--- START ---

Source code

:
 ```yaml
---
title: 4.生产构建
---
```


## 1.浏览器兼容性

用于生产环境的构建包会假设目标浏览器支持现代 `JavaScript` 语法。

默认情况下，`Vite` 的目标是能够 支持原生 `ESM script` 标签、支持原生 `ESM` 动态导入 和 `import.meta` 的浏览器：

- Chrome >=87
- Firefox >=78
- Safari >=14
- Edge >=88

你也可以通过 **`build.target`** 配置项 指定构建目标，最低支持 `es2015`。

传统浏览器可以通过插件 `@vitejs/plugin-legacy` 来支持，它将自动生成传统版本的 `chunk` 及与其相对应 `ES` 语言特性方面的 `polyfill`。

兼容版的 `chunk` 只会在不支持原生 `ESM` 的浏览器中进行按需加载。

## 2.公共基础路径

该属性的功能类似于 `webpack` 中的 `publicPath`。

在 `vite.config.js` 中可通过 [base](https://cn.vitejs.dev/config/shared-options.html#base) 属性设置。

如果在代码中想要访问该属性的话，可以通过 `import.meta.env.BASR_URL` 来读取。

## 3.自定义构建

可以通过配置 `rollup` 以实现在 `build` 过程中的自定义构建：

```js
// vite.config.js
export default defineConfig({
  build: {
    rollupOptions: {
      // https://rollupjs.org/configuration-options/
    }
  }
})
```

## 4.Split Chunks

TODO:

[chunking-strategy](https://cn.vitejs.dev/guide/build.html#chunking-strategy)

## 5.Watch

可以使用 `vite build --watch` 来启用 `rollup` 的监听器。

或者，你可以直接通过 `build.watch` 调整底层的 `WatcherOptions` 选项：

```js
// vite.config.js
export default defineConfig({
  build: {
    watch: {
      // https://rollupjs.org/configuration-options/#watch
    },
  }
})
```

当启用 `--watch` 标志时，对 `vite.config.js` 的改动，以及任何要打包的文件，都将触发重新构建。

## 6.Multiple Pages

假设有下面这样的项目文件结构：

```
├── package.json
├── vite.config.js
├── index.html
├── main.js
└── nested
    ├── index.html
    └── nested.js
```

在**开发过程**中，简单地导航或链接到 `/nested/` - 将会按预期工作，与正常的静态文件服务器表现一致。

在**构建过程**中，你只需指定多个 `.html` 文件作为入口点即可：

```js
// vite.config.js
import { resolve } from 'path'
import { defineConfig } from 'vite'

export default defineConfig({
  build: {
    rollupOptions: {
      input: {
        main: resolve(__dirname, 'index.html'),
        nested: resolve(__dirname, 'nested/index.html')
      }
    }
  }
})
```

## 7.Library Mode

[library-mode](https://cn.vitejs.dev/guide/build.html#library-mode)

--- END ---

» The problem:
Every entry above should be transcribed exactly and in full.

» Your solution:
Source code

:
 ```yaml
---
title: 4.生产构建
---
```


## 1.浏览器兼容性

用于生产环境的构建包会假设目标浏览器支持现代 `JavaScript` 语法。

默认情况下，`Vite` 的目标是能够 支持原生 `ESM script` 标签、支持原生 `ESM` 动态导入 和 `import.meta` 的浏览器：

- Chrome >=87
- Firefox >=78
- Safari >=14
- Edge >=88

你也可以通过 **`build.target`** 配置项 指定构建目标，最低支持 `es2015`。

传统浏览器可以通过插件 `@vitejs/plugin-legacy` 来支持，它将自动生成传统版本的 `chunk` 及与其相对应 `ES` 语言特性方面的 `polyfill`。

兼容版的 `chunk` 只会在不支持原生 `ESM` 的浏览器中进行按需加载。

## 2.公共基础路径

该属性的功能类似于 `webpack` 中的 `publicPath`。

在 `vite.config.js` 中可通过 [base](https://cn.vitejs.dev/config/shared-options.html#base) 属性设置。

如果在代码中想要访问该属性的话，可以通过 `import.meta.env.BASR_URL` 来读取。

## 3.自定义构建

可以通过配置 `rollup` 以实现在 `build` 过程中的自定义构建：

```js
// vite.config.js
export default defineConfig({
  build: {
    rollupOptions: {
      // https://rollupjs.org/configuration-options/
    }
  }
})
```

## 4.Split Chunks

TODO:

[chunking-strategy](https://cn.vitejs.dev/guide/build.html#chunking-strategy)

## 5.Watch

可以使用 `vite build --watch` 来启用 `rollup` 的监听器。

或者，你可以直接通过 `build.watch` 调整底层的 `WatcherOptions` 选项：

```js
// vite.config.js
export default defineConfig({
  build: {
    watch: {
      // https://rollupjs.org/configuration-options/#watch
    },
  }
})
```

当启用 `--watch` 标志时，对 `vite.config.js` 的改动，以及任何要打包的文件，都将触发重新构建。

## 6.Multiple Pages

假设有下面这样的项目文件结构：

```
├── package.json
├── vite.config.js
├── index.html
├── main.js
└── nested
    ├── index.html
    └── nested.js
```

在**开发过程**中，简单地导航或链接到 `/nested/` - 将会按预期工作，与正常的静态文件服务器表现一致。

在**构建过程**中，你只需指定多个 `.html` 文件作为入口点即可：

```js
// vite.config.js
import { resolve } from 'path'
import { defineConfig } from 'vite'

export default defineConfig({
  build: {
    rollupOptions: {
      input: {
        main: resolve(__dirname, 'index.html'),
        nested: resolve(__dirname, 'nested/index.html')
      }
    }
  }
})
```

## 7.Library Mode

[library-mode](https://cn.vitejs.dev/guide/build.html#library-mode)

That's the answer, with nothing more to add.